I recall a conversation I had with a bus driver some time ago. How exactly we got to this point within the conversation currently escapes me, but after it had come to his attention that I was studying philosophy he seemed visibly confused and proceeded to express his uncertainty as to what exactly that would entail. “So… what is it that you do? Do you just read about what other people think?”, I seem to recall him asking. I told him that this was indeed a substantial part of what it meant to study philosophy; it does indeed involve a lot of reading. Encouraged by the fact that he was on the right path, he proceeded. “But how do you decide who to read?”, he asked me. A little confused, I remember asking him what he meant by this. “Well…”, he said, struggling to find the right words, “I mean, a lot of people got one… don’t they?” Again, I asked him what he meant. “You know, in the end, there are so many people who have got a philosophy of their own.”, he replied. “That’s true,” I told him, “but we primarily focus on the more influential figures.” Initially, I thought I had settled the matter. It wasn’t until later, however, that I realized that this was probably not what the bus driver had meant. It seems idiotic in retrospect, but mine being the self-obsessed mind of a student, believed that the bus driver had asked about the composition of my curriculum. As one does… Instead, as I realized only later, he seemed to have conflated ‘philosophy’ with ‘having a particular view on something’. As almost everyone seems to have one of the latter, choosing to read one instead of another turns the former into a rather arbitrary and trivial endeavor.

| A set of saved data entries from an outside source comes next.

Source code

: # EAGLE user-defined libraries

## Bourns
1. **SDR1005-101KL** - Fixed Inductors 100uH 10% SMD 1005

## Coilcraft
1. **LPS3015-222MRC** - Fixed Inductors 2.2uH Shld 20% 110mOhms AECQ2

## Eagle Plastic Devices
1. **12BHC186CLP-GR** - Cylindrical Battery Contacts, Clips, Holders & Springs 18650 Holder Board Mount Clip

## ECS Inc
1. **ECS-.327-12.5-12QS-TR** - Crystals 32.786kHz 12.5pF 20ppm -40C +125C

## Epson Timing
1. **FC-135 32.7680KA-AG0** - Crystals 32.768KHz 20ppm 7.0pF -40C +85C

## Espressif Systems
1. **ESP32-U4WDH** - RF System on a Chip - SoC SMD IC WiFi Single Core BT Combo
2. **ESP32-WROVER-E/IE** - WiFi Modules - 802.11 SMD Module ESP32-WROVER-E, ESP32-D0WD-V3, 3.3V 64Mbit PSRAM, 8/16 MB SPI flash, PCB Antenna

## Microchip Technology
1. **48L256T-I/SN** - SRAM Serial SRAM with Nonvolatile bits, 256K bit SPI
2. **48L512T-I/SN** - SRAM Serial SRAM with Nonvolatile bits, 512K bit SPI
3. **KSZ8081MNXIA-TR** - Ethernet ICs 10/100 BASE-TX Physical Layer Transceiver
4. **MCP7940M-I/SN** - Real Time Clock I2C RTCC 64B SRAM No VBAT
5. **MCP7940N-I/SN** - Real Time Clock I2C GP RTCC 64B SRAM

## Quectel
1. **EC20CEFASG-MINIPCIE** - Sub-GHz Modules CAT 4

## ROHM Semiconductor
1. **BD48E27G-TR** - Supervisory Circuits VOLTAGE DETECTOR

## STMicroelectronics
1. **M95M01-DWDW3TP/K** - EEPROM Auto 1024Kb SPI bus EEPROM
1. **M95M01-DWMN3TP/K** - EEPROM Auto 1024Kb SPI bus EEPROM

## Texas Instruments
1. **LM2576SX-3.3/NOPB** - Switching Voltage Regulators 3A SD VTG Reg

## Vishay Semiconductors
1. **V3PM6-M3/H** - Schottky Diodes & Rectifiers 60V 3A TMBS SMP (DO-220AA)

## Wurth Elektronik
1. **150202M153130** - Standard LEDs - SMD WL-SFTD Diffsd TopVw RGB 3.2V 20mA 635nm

Though this might initially be thought of as a solitary and isolated encounter, it, nor the feelings it left me with were entirely unfamiliar. So much so in fact, that I initially believed myself to have had a similar encounter previous to this one that I must have forgotten about but was only now starting to remember. This sense of déjà vu was short lived however, as I quickly recalled that my encounter with the bus driver bore an almost uncanny resemblance to the scenario sketched in the open letter entitled ‘Wat is filosofie? – Brief aan de filosofiestudent’, published in the syllabus for Philosophical Skills all students of my year received in the very first week at the faculty. In this letter, the now former teacher Philosophical Skills Thomas van de Ven, describes a hypothetical family reunion during which we are confronted by our imaginary aunt Martha, who asks us to explain to her what all this weird and mysterious philosophy business is all about. With her question, aunt Martha seems to have touched upon a widely shared curiosity, as the other family members present, their gazes now firmly settled on you, all seem to eagerly await the ‘justification’ for your choice of study.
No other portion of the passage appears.